Wadi acredita que no pós-pandemia não retornará aos níveis de produção anteriores. A capacidade instalada total das fábricas, que já operavam em baixa (60%) devido à crise anterior, não deve chegar a 50% em virtude, sobretudo, da retração de 30% do mercado de material de construção.

A Mectronic Eletromar destina 97% da sua produção para o mercado interno, sendo dividida entre as regiões Nordeste, Sul e Sudeste; e 3% para o mercado externo, atendendo os países das américas Latina e Central e o Oriente Médio.

Solução

Assim como a empresa de Mansour, outros negócios pernambucanos estão passando por essa mesma situação e, por isso, o 1º vice-presidente da FIEPE, Alexandre Valença, acredita que as soluções para mitigação dos efeitos estão no retorno dos investimentos por parte dos governos, no financiamento dos bancos públicos e privados e no retorno das grandes obras públicas.
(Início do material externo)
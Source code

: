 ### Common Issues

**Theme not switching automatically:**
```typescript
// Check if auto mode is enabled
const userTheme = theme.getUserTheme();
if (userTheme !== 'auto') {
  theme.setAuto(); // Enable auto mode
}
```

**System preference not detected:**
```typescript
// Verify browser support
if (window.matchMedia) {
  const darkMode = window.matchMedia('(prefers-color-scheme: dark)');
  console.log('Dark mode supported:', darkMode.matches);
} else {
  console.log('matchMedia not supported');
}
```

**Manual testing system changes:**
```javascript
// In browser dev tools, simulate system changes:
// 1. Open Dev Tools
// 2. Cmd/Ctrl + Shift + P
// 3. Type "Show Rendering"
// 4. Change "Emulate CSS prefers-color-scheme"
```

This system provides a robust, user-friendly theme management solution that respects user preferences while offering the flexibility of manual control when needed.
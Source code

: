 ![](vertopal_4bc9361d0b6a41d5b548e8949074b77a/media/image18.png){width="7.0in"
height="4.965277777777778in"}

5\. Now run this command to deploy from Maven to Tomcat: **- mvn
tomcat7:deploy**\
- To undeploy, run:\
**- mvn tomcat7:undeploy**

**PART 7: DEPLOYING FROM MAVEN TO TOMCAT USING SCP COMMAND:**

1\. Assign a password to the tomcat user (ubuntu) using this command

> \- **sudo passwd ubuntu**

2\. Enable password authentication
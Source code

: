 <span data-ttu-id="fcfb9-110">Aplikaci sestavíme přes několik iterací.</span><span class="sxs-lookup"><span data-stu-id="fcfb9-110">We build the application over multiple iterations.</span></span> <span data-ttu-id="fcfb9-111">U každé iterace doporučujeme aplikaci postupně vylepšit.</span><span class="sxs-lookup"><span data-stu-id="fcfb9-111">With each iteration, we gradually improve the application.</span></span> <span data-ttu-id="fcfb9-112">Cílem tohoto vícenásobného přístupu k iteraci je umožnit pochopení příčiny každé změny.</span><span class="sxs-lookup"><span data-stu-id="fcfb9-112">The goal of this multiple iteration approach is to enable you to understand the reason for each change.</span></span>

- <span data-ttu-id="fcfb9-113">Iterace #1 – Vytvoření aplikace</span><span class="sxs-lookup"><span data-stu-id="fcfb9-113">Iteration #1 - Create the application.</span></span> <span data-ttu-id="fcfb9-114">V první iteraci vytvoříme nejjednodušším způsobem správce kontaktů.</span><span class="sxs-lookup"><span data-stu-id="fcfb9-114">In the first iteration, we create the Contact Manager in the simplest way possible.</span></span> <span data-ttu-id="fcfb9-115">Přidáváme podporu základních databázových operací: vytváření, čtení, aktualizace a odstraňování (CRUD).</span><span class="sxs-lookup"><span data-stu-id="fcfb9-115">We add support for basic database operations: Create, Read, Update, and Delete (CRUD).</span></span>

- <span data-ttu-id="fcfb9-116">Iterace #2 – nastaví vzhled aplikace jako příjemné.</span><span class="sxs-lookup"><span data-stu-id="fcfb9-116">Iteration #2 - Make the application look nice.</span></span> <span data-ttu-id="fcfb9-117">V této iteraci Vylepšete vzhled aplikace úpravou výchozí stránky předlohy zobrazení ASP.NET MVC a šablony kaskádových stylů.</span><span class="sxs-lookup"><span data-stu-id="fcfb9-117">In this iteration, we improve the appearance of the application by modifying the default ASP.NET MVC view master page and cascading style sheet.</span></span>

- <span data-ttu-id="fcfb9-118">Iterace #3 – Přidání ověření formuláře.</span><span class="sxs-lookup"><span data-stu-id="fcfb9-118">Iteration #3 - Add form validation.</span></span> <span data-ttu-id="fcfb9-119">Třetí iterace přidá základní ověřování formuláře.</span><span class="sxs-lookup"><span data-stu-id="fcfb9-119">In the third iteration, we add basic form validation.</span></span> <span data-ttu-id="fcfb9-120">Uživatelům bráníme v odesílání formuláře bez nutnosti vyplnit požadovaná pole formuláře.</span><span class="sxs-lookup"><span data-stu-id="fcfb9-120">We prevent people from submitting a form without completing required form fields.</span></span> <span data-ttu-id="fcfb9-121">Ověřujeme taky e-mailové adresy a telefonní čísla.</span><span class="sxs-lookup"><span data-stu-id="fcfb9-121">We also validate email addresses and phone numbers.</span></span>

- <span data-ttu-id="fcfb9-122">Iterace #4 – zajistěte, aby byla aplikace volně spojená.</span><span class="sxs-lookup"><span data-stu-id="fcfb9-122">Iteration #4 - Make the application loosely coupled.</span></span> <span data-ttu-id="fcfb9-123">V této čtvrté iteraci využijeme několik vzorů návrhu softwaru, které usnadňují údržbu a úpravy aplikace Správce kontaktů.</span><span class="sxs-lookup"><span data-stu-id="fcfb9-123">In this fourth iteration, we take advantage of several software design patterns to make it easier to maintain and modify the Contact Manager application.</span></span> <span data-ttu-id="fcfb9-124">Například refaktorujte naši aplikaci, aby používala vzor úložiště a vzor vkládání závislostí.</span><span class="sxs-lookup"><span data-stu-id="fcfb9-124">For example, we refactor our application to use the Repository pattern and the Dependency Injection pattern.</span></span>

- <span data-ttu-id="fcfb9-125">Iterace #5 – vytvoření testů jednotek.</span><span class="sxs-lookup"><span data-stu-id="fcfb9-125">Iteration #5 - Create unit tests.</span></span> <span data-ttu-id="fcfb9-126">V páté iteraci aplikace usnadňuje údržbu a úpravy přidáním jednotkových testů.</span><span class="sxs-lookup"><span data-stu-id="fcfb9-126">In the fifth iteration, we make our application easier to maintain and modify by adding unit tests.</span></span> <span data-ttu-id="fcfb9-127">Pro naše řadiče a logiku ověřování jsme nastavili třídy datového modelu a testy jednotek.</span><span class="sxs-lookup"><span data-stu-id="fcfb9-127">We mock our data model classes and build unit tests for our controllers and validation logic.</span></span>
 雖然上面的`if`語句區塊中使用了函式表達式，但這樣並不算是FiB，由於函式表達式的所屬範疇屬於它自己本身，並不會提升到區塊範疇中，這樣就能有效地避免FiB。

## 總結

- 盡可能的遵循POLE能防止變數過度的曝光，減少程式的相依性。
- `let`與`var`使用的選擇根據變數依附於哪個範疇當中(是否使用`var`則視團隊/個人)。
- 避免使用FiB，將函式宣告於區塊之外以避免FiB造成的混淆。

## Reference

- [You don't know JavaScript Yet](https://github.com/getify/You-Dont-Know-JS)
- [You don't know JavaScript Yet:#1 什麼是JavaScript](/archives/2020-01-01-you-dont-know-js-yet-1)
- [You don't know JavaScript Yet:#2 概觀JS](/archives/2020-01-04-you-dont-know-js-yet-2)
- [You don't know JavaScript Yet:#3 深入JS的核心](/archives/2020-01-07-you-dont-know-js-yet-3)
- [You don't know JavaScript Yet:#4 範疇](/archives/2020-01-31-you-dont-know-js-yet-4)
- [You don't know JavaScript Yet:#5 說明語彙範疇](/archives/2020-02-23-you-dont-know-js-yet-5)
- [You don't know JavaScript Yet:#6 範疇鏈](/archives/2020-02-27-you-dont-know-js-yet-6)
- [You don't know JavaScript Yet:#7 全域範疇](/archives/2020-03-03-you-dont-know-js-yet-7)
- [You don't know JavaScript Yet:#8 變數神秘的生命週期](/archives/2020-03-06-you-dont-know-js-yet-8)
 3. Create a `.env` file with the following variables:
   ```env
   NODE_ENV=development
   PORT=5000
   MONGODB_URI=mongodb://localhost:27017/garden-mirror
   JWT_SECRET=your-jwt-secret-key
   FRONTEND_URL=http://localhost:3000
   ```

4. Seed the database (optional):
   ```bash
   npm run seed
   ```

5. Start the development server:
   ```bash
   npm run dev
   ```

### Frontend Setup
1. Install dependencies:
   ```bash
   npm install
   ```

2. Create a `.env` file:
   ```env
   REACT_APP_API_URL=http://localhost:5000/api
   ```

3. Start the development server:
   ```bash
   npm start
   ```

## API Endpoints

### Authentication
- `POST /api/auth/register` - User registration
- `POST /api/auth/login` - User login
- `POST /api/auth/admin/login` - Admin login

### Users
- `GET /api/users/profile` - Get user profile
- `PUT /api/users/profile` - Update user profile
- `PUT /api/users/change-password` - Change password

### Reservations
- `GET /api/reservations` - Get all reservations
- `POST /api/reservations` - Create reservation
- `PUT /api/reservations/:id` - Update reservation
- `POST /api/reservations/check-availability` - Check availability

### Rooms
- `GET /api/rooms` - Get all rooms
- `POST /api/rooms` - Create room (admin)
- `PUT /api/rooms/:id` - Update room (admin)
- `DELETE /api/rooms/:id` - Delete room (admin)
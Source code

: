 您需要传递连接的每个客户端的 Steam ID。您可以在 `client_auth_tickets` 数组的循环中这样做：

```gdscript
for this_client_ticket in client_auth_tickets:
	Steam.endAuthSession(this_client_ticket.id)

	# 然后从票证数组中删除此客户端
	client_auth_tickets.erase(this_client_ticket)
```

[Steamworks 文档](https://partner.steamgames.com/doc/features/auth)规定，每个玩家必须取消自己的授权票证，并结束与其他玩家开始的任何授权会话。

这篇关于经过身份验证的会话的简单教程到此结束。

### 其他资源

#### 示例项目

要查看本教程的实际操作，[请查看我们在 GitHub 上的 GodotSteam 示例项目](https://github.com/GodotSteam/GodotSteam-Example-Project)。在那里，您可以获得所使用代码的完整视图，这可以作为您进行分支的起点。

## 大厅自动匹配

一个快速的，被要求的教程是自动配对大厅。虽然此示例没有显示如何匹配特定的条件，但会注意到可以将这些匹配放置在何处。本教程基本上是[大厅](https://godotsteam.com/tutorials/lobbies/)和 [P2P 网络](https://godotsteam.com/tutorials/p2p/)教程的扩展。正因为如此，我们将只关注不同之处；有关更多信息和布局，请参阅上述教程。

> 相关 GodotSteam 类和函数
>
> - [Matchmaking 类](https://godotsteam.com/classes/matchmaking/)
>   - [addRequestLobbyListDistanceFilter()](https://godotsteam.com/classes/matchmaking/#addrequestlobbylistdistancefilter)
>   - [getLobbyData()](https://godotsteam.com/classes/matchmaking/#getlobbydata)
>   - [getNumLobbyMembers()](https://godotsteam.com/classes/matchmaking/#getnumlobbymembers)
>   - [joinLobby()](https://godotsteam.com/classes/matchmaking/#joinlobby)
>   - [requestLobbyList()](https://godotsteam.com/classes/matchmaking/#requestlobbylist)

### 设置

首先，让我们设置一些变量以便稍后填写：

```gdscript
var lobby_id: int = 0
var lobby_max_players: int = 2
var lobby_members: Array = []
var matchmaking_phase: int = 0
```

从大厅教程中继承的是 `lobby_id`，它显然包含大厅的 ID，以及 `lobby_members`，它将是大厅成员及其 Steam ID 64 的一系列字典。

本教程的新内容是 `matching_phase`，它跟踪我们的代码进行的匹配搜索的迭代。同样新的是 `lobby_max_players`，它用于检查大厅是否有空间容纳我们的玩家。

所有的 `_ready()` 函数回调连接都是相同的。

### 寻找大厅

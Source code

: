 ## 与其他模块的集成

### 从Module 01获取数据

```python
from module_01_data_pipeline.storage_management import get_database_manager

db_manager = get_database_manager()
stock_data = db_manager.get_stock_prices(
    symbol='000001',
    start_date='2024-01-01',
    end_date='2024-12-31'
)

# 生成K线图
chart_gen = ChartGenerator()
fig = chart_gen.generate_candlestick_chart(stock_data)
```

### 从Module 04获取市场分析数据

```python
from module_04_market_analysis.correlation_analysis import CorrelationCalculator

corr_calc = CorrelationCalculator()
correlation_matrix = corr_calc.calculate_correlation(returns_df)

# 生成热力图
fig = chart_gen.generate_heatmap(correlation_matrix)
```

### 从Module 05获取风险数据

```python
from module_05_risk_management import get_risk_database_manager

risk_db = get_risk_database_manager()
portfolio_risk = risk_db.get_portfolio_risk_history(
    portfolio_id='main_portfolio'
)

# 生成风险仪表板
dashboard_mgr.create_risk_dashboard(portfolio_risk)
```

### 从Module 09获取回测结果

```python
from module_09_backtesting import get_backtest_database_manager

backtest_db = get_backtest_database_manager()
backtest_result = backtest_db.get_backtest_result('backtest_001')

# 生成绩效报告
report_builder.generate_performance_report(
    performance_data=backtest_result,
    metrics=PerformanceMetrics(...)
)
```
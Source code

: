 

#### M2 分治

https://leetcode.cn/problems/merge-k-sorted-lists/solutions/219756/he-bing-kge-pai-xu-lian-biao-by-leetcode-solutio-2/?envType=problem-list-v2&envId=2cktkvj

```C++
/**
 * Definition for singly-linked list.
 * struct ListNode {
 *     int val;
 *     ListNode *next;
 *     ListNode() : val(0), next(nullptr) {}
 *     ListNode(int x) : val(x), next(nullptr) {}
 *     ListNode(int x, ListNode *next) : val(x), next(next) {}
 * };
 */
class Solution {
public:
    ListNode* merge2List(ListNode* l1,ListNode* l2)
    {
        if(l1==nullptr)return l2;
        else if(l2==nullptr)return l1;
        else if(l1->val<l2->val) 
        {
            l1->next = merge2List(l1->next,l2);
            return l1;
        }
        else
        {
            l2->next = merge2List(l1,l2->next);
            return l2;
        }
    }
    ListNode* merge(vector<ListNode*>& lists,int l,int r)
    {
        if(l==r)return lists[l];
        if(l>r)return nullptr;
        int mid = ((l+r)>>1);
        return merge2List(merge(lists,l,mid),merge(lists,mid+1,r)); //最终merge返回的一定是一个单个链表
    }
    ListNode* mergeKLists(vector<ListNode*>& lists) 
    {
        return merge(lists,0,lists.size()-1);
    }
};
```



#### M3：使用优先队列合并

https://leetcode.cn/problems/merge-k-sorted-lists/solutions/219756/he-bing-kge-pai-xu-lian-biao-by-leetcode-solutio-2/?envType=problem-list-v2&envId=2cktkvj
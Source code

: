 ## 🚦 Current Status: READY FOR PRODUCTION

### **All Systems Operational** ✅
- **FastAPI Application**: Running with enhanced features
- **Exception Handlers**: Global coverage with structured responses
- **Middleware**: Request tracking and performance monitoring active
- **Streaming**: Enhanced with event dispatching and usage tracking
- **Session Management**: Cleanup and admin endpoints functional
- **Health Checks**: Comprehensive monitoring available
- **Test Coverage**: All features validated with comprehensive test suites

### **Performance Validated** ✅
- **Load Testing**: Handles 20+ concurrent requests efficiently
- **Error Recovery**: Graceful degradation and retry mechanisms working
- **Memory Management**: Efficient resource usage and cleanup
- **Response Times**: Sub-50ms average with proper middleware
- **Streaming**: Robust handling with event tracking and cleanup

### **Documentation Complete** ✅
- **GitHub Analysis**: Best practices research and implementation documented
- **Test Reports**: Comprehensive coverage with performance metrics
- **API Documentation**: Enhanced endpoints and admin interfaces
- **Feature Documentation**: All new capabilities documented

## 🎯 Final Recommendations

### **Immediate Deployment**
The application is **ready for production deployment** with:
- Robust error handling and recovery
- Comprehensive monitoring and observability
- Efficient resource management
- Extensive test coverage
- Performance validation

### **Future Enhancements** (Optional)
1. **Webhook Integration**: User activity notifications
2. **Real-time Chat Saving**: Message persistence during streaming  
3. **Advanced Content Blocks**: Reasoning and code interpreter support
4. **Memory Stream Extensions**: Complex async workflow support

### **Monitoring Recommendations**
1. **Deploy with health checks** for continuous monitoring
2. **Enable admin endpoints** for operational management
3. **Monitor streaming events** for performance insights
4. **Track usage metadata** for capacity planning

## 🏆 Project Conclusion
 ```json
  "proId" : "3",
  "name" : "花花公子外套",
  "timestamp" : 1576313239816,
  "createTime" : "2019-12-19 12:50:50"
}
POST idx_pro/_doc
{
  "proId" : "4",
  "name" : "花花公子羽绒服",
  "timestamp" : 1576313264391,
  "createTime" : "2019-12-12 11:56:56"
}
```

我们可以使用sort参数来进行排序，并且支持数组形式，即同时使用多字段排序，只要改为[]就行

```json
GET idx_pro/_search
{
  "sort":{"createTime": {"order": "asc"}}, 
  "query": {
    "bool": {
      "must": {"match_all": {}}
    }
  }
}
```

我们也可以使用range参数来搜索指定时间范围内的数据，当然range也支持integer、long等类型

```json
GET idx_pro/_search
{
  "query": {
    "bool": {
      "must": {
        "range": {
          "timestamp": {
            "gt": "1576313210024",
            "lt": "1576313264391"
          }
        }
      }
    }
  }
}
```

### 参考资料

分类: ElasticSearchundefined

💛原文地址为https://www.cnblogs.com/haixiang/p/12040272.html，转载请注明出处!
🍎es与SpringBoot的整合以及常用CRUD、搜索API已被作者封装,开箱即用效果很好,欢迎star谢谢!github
Alexandre Valença, que também é o 1º vice-presidente da Federação das Indústrias de Pernambuco (FIEPE), está preocupado com a sobrevivência dessas empresas, que atendem aos segmentos de lata, autopeças, eletrodomésticos e insumos destinados à construção civil, por exemplo.

“Ficou dificílimo fazer qualquer projeção de retomada. Dessa vez, percebemos uma crise com um agravante muito maior: pois se antes a dificuldade se concentrava no Complexo Portuário de Suape, agora, ela se tornou geral”, sentenciou. Ele se refere ao encerramento das atividades de algumas empresas fornecedoras do Complexo Portuário de Suape. “É um cenário deliciado, sobretudo porque ninguém teve experiência com pandemia e muito menos com o pós-pandemia”.

E desde que os efeitos da Covid-19 chegaram à economia local, o segmento tem sido um termômetro do quanto esse efeito cascata deixará mais distante a recuperação do setor. Os efeitos disso têm atingindo as indústrias de consumo do segmento, como as produtoras de aço, de minério de ferro, as serrarias até as fabricantes de panelas e de eletrodomésticos.

“Se já estava ruim com a situação dos estaleiros, agora, ficará bem pior, pois, no momento, muitas têm optado por paralisar a produção, conceder férias coletivas ou usar os recursos do banco de horas para atenuar as perdas atuais e ajudar na sobrevivência delas próprias”, analisou.

Além da crise atingir o mercado interno do setor metalmecânico, o externo também tem dado sinais de retração. Informações compiladas pela FIEPE, com base nos dados do Ministério da Indústria, Comércio Exterior e Serviços, dão conta que há uma queda nas exportações de embalagens de alumínio – inseridas nas indústrias metalúrgicas – de 35% de fevereiro para março, registrando recuo de 25% da média do ano passado. Para se ter ideia, 77% do mercado externo atendem Argentina, Paraguai e Chile – também afetados pelo coronavírus.